▼

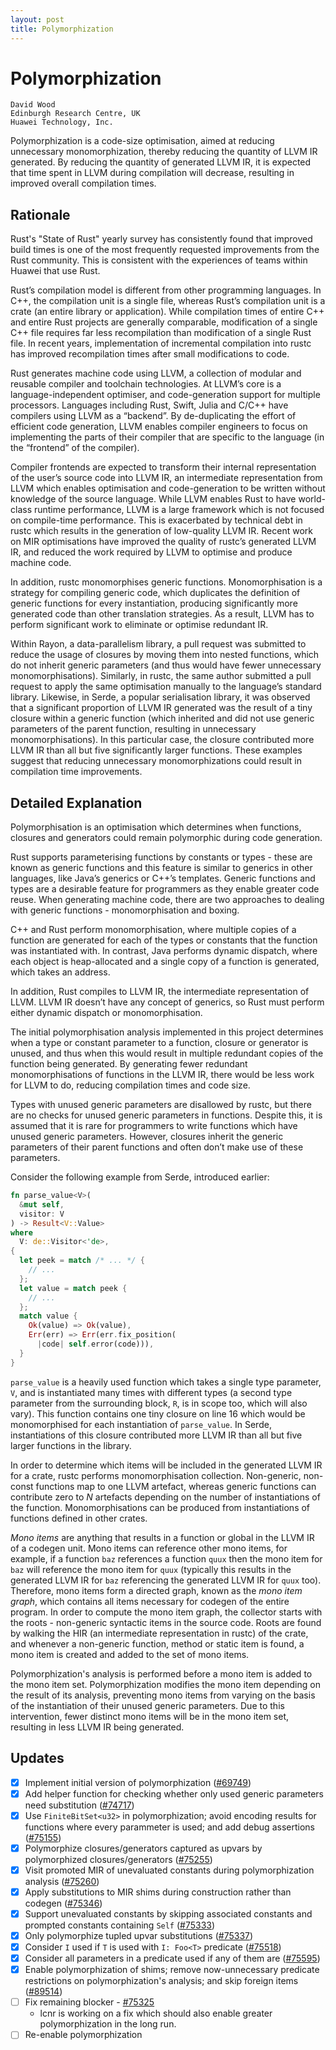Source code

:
 ```yaml
---
layout: post
title: Polymorphization
---
```


# Polymorphization
```
David Wood
Edinburgh Research Centre, UK
Huawei Technology, Inc.
```

Polymorphization is a code-size optimisation, aimed at reducing unnecessary
monomorphization, thereby reducing the quantity of LLVM IR generated. By
reducing the quantity of generated LLVM IR, it is expected that time spent in
LLVM during compilation will decrease, resulting in improved overall
compilation times.

## Rationale
Rust's "State of Rust" yearly survey has consistently found that improved build
times is one of the most frequently requested improvements from the Rust
community. This is consistent with the experiences of teams within Huawei that
use Rust.

Rust’s compilation model is different from other programming languages. In C++,
the compilation unit is a single file, whereas Rust’s compilation unit is a
crate (an entire library or application). While compilation times of entire C++
and entire Rust projects are generally comparable, modification of a single C++
file requires far less recompilation than modification of a single Rust file.
In recent years, implementation of incremental compilation into rustc has
improved recompilation times after small modifications to code.

Rust generates machine code using LLVM, a collection of modular and reusable
compiler and toolchain technologies. At LLVM’s core is a language-independent
optimiser, and code-generation support for multiple processors. Languages
including Rust, Swift, Julia and C/C++ have compilers using LLVM as a
“backend”. By de-duplicating the effort of efficient code generation, LLVM
enables compiler engineers to focus on implementing the parts of their compiler
that are specific to the language (in the “frontend” of the compiler).

Compiler frontends are expected to transform their internal representation of
the user’s source code into LLVM IR, an intermediate representation from LLVM
which enables optimisation and code-generation to be written without knowledge
of the source language. While LLVM enables Rust to have world-class runtime
performance, LLVM is a large framework which is not focused on compile-time
performance. This is exacerbated by technical debt in rustc which results in
the generation of low-quality LLVM IR. Recent work on MIR optimisations have
improved the quality of rustc’s generated LLVM IR, and reduced the work
required by LLVM to optimise and produce machine code.

In addition, rustc monomorphises generic functions. Monomorphisation is a
strategy for compiling generic code, which duplicates the definition of generic
functions for every instantiation, producing significantly more generated code
than other translation strategies. As a result, LLVM has to perform significant
work to eliminate or optimise redundant IR.

Within Rayon, a data-parallelism library, a pull request was submitted to
reduce the usage of closures by moving them into nested functions, which do not
inherit generic parameters (and thus would have fewer unnecessary
monomorphisations). Similarly, in rustc, the same author submitted a pull
request to apply the same optimisation manually to the language’s standard
library. Likewise, in Serde, a popular serialisation library, it was observed
that a significant proportion of LLVM IR generated was the result of a tiny
closure within a generic function (which inherited and did not use generic
parameters of the parent function, resulting in unnecessary monomorphisations).
In this particular case, the closure contributed more LLVM IR than all but five
significantly larger functions. These examples suggest that reducing
unnecessary monomorphizations could result in compilation time improvements.

## Detailed Explanation
Polymorphisation is an optimisation which determines when functions, closures
and generators could remain polymorphic during code generation.

Rust supports parameterising functions by constants or types - these are known
as generic functions and this feature is similar to generics in other
languages, like Java’s generics or C++’s templates. Generic functions and types
are a desirable feature for programmers as they enable greater code reuse. When
generating machine code, there are two approaches to dealing with generic
functions - monomorphisation and boxing.

C++ and Rust perform monomorphisation, where multiple copies of a function are
generated for each of the types or constants that the function was instantiated
with. In contrast, Java performs dynamic dispatch, where each object is
heap-allocated and a single copy of a function is generated, which takes an
address.

In addition, Rust compiles to LLVM IR, the intermediate representation of LLVM.
LLVM IR doesn’t have any concept of generics, so Rust must perform either
dynamic dispatch or monomorphisation.

The initial polymorphisation analysis implemented in this project determines
when a type or constant parameter to a function, closure or generator is
unused, and thus when this would result in multiple redundant copies of the
function being generated. By generating fewer redundant monomorphisations of
functions in the LLVM IR, there would be less work for LLVM to do, reducing
compilation times and code size.

Types with unused generic parameters are disallowed by rustc, but there are no
checks for unused generic parameters in functions. Despite this, it is assumed
that it is rare for programmers to write functions which have unused generic
parameters. However, closures inherit the generic parameters of their parent
functions and often don’t make use of these parameters.

Consider the following example from Serde, introduced earlier:

```rust
fn parse_value<V>(
  &mut self,
  visitor: V
) -> Result<V::Value>
where
  V: de::Visitor<'de>,
{
  let peek = match /* ... */ {
    // ...
  };
  let value = match peek {
    // ...
  };
  match value {
    Ok(value) => Ok(value),
    Err(err) => Err(err.fix_position(
      |code| self.error(code))),
  }
}
```

`parse_value` is a heavily used function which takes a single type parameter,
`V`, and is instantiated many times with different types (a second type
parameter from the surrounding block, `R`, is in scope too, which will also
vary). This function contains one tiny closure on line 16 which would be
monomorphised for each instantiation of `parse_value`. In Serde, instantiations
of this closure contributed more LLVM IR than all but five larger functions in
the library.

In order to determine which items will be included in the generated LLVM IR for
a crate, rustc performs monomorphisation collection. Non-generic, non-const
functions map to one LLVM artefact, whereas generic functions can contribute
zero to *N* artefacts depending on the number of instantiations of the
function. Monomorphisations can be produced from instantiations of functions
defined in other crates.

*Mono items* are anything that results in a function or global in the LLVM IR
of a codegen unit. Mono items can reference other mono items, for example, if a
function `baz` references a function `quux` then the mono item for `baz` will
reference the mono item for `quux` (typically this results in the generated
LLVM IR for `baz` referencing the generated LLVM IR for `quux` too). Therefore,
mono items form a directed graph, known as the *mono item graph*, which
contains all items necessary for codegen of the entire program. In order to
compute the mono item graph, the collector starts with the roots - non-generic
syntactic items in the source code. Roots are found by walking the HIR (an
intermediate representation in rustc) of the crate, and whenever a non-generic
function, method or static item is found, a mono item is created and added to
the set of mono items.

Polymorphization's analysis is performed before a mono item is added to the
mono item set. Polymorphization modifies the mono item depending on the result
of its analysis, preventing mono items from varying on the basis of the
instantiation of their unused generic parameters. Due to this intervention,
fewer distinct mono items will be in the mono item set, resulting in less LLVM
IR being generated.

## Updates
- [x] Implement initial version of polymorphization ([#69749])
- [x] Add helper function for checking whether only used generic parameters
      need substitution ([#74717])
- [x] Use `FiniteBitSet<u32>` in polymorphization; avoid encoding results for
      functions where every parammeter is used; and add debug assertions ([#75155])
- [x] Polymorphize closures/generators captured as upvars by polymorphized
      closures/generators ([#75255])
- [x] Visit promoted MIR of unevaluated constants during polymorphization
      analysis ([#75260])
- [x] Apply substitutions to MIR shims during construction rather than codegen
      ([#75346])
- [x] Support unevaluated constants by skipping associated constants and
      prompted constants containing `Self` ([#75333])
- [x] Only polymorphize tupled upvar substitutions ([#75337])
- [x] Consider `I` used if `T` is used with `I: Foo<T>` predicate ([#75518])
- [x] Consider all parameters in a predicate used if any of them are ([#75595])
- [x] Enable polymorphization of shims; remove now-unnecessary predicate
      restrictions on polymorphization's analysis; and skip foreign items
      ([#89514])
- [ ] Fix remaining blocker - [#75325]
  - lcnr is working on a fix which should also enable greater polymorphization
    in the long run.
- [ ] Re-enable polymorphization

[#69749]: https://github.com/rust-lang/rust/pull/69749
[#74717]: https://github.com/rust-lang/rust/pull/74717
[#75155]: https://github.com/rust-lang/rust/pull/75155
[#75255]: https://github.com/rust-lang/rust/pull/75255
[#75260]: https://github.com/rust-lang/rust/pull/75260
[#75346]: https://github.com/rust-lang/rust/pull/75346
[#75333]: https://github.com/rust-lang/rust/pull/75333
[#75337]: https://github.com/rust-lang/rust/pull/75337
[#75518]: https://github.com/rust-lang/rust/pull/75518
[#75595]: https://github.com/rust-lang/rust/pull/75595
[#89514]: https://github.com/rust-lang/rust/pull/89514
[#75325]: https://github.com/rust-lang/rust/pull/75325
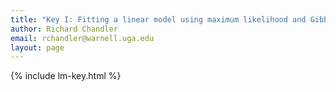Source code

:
 ```yaml
---
title: "Key I: Fitting a linear model using maximum likelihood and Gibbs sampling"
author: Richard Chandler
email: rchandler@warnell.uga.edu
layout: page
---
```




{% include lm-key.html %}


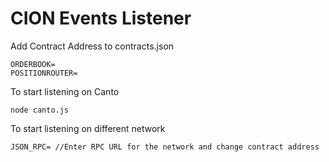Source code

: # CION Events Listener

Add Contract Address to contracts.json
```shell
ORDERBOOK=
POSITIONROUTER=
```

To start listening on Canto
```shell
node canto.js
```

To start listening on different network
```shell
JSON_RPC= //Enter RPC URL for the network and change contract address
```
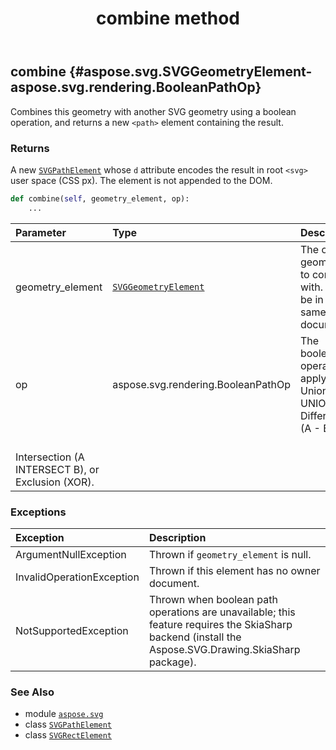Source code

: ﻿---
title: combine method
second_title: Aspose.SVG for Python via .NET API References
description: 
type: docs
weight: 60
url: /python-net/aspose.svg/svgrectelement/combine/
is_root: false
---

## combine {#aspose.svg.SVGGeometryElement-aspose.svg.rendering.BooleanPathOp}

Combines this geometry with another SVG geometry using a boolean operation,
and returns a new `<path>` element containing the result.


### Returns 


A new [`SVGPathElement`](/svg/python-net/aspose.svg/svgpathelement) whose `d` attribute encodes the result
in root `<svg>` user space (CSS px). The element is not appended to the DOM.


```python
def combine(self, geometry_element, op):
    ...
```


| Parameter | Type | Description |
| :- | :- | :- |
| geometry_element | [`SVGGeometryElement`](/svg/python-net/aspose.svg/svggeometryelement) | The other geometry to combine with. Must be in the same document. |
| op | aspose.svg.rendering.BooleanPathOp | The boolean operator to apply: Union (A UNION B), Difference (A - B),<br/>Intersection (A INTERSECT B), or Exclusion (XOR). |
### Exceptions
| Exception | Description |
| :- | :- |
| ArgumentNullException | Thrown if `geometry_element` is null. |
| InvalidOperationException | Thrown if this element has no owner document. |
| NotSupportedException | Thrown when boolean path operations are unavailable; this feature requires the SkiaSharp backend (install the Aspose.SVG.Drawing.SkiaSharp package). |





### See Also
* module [`aspose.svg`](../../)
* class [`SVGPathElement`](/svg/python-net/aspose.svg/svgpathelement)
* class [`SVGRectElement`](/svg/python-net/aspose.svg/svgrectelement)
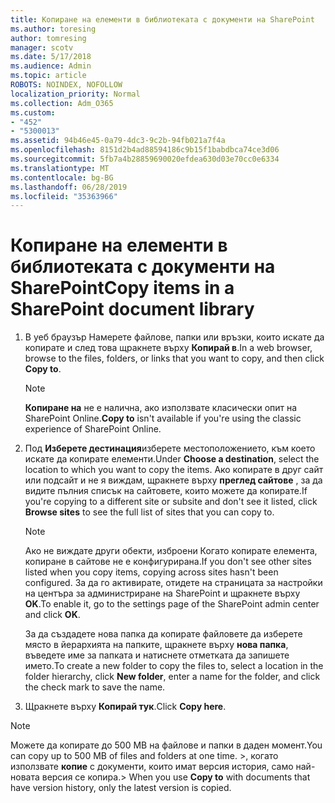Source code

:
 ```yaml
---
title: Копиране на елементи в библиотеката с документи на SharePoint
ms.author: toresing
author: tomresing
manager: scotv
ms.date: 5/17/2018
ms.audience: Admin
ms.topic: article
ROBOTS: NOINDEX, NOFOLLOW
localization_priority: Normal
ms.collection: Adm_O365
ms.custom:
- "452"
- "5300013"
ms.assetid: 94b46e45-0a79-4dc3-9c2b-94fb021a7f4a
ms.openlocfilehash: 8151d2b4ad88594186c9b15f1babdbca74ce3d06
ms.sourcegitcommit: 5fb7a4b28859690020efdea630d03e70cc0e6334
ms.translationtype: MT
ms.contentlocale: bg-BG
ms.lasthandoff: 06/28/2019
ms.locfileid: "35363966"
---
```

# <a name="copy-items-in-a-sharepoint-document-library"></a><span data-ttu-id="17271-102">Копиране на елементи в библиотеката с документи на SharePoint</span><span class="sxs-lookup"><span data-stu-id="17271-102">Copy items in a SharePoint document library</span></span>

1. <span data-ttu-id="17271-103">В уеб браузър Намерете файлове, папки или връзки, които искате да копирате и след това щракнете върху **Копирай в**.</span><span class="sxs-lookup"><span data-stu-id="17271-103">In a web browser, browse to the files, folders, or links that you want to copy, and then click **Copy to**.</span></span>

    > [!NOTE]
    > <span data-ttu-id="17271-104">**Копиране на** не е налична, ако използвате класически опит на SharePoint Online.</span><span class="sxs-lookup"><span data-stu-id="17271-104">**Copy to** isn't available if you're using the classic experience of SharePoint Online.</span></span>
  
2. <span data-ttu-id="17271-105">Под **Изберете дестинация**изберете местоположението, към което искате да копирате елементи.</span><span class="sxs-lookup"><span data-stu-id="17271-105">Under **Choose a destination**, select the location to which you want to copy the items.</span></span> <span data-ttu-id="17271-106">Ако копирате в друг сайт или подсайт и не я виждам, щракнете върху **преглед сайтове** , за да видите пълния списък на сайтовете, които можете да копирате.</span><span class="sxs-lookup"><span data-stu-id="17271-106">If you're copying to a different site or subsite and don't see it listed, click **Browse sites** to see the full list of sites that you can copy to.</span></span>

    > [!NOTE]
    > <span data-ttu-id="17271-107">Ако не виждате други обекти, изброени Когато копирате елемента, копиране в сайтове не е конфигурирана.</span><span class="sxs-lookup"><span data-stu-id="17271-107">If you don't see other sites listed when you copy items, copying across sites hasn't been configured.</span></span> <span data-ttu-id="17271-108">За да го активирате, отидете на страницата за настройки на центъра за администриране на SharePoint и щракнете върху **OK**.</span><span class="sxs-lookup"><span data-stu-id="17271-108">To enable it, go to the settings page of the SharePoint admin center and click **OK**.</span></span>
  
    <span data-ttu-id="17271-109">За да създадете нова папка да копирате файловете да изберете място в йерархията на папките, щракнете върху **нова папка**, въведете име за папката и натиснете отметката да запишете името.</span><span class="sxs-lookup"><span data-stu-id="17271-109">To create a new folder to copy the files to, select a location in the folder hierarchy, click **New folder**, enter a name for the folder, and click the check mark to save the name.</span></span>

3. <span data-ttu-id="17271-110">Щракнете върху **Копирай тук**.</span><span class="sxs-lookup"><span data-stu-id="17271-110">Click **Copy here**.</span></span>

> [!NOTE]
> <span data-ttu-id="17271-111">Можете да копирате до 500 MB на файлове и папки в даден момент.</span><span class="sxs-lookup"><span data-stu-id="17271-111">You can copy up to 500 MB of files and folders at one time.</span></span> <span data-ttu-id="17271-112">>, когато използвате **копие** с документи, които имат версия история, само най-новата версия се копира.</span><span class="sxs-lookup"><span data-stu-id="17271-112">>  When you use **Copy to** with documents that have version history, only the latest version is copied.</span></span>
  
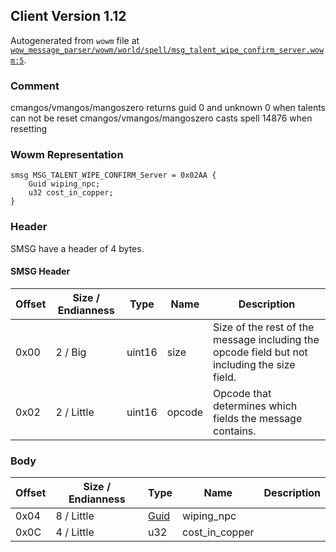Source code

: ## Client Version 1.12

Autogenerated from `wowm` file at [`wow_message_parser/wowm/world/spell/msg_talent_wipe_confirm_server.wowm:5`](https://github.com/gtker/wow_messages/tree/main/wow_message_parser/wowm/world/spell/msg_talent_wipe_confirm_server.wowm#L5).

### Comment

cmangos/vmangos/mangoszero returns guid 0 and unknown 0 when talents can not be reset
cmangos/vmangos/mangoszero casts spell 14876 when resetting

### Wowm Representation
```rust,ignore
smsg MSG_TALENT_WIPE_CONFIRM_Server = 0x02AA {
    Guid wiping_npc;
    u32 cost_in_copper;
}
```
### Header
SMSG have a header of 4 bytes.

#### SMSG Header
| Offset | Size / Endianness | Type   | Name   | Description |
| ------ | ----------------- | ------ | ------ | ----------- |
| 0x00   | 2 / Big           | uint16 | size   | Size of the rest of the message including the opcode field but not including the size field.|
| 0x02   | 2 / Little        | uint16 | opcode | Opcode that determines which fields the message contains.|
### Body
| Offset | Size / Endianness | Type | Name | Description |
| ------ | ----------------- | ---- | ---- | ----------- |
| 0x04 | 8 / Little | [Guid](../spec/packed-guid.md) | wiping_npc |  |
| 0x0C | 4 / Little | u32 | cost_in_copper |  |
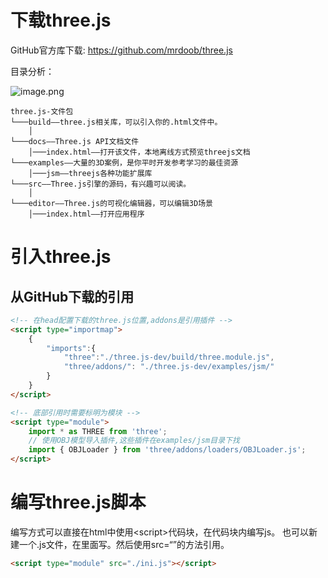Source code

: ﻿# 下载three.js
GitHub官方库下载: <https://github.com/mrdoob/three.js>

目录分析：

![image.png](https://s2.loli.net/2023/02/09/A7jZ6igMlc5FwUD.png)
```
three.js-文件包
└───build——three.js相关库，可以引入你的.html文件中。
    │
└───docs——Three.js API文档文件
    │───index.html——打开该文件，本地离线方式预览threejs文档
└───examples——大量的3D案例，是你平时开发参考学习的最佳资源
    │───jsm——threejs各种功能扩展库
└───src——Three.js引擎的源码，有兴趣可以阅读。
    │
└───editor——Three.js的可视化编辑器，可以编辑3D场景
    │───index.html——打开应用程序  

```

# 引入three.js
## 从GitHub下载的引用
```html
<!-- 在head配置下载的three.js位置,addons是引用插件 -->
<script type="importmap">
    {
        "imports":{
            "three":"./three.js-dev/build/three.module.js",
            "three/addons/": "./three.js-dev/examples/jsm/"
        }
    }
</script>

<!-- 底部引用时需要标明为模块 -->
<script type="module">
    import * as THREE from 'three';
    // 使用OBJ模型导入插件,这些插件在examples/jsm目录下找
    import { OBJLoader } from 'three/addons/loaders/OBJLoader.js';
</script>
```

# 编写three.js脚本
编写方式可以直接在html中使用\<script\>代码块，在代码块内编写js。
也可以新建一个.js文件，在里面写。然后使用src=“”的方法引用。
```html
<script type="module" src="./ini.js"></script>
```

▲

→ WHAT IS EXPECTED
Across the records above, how many lines hold the string "shims"? The number alone will do.

→ SOLUTION TO THIS PROBLEM
2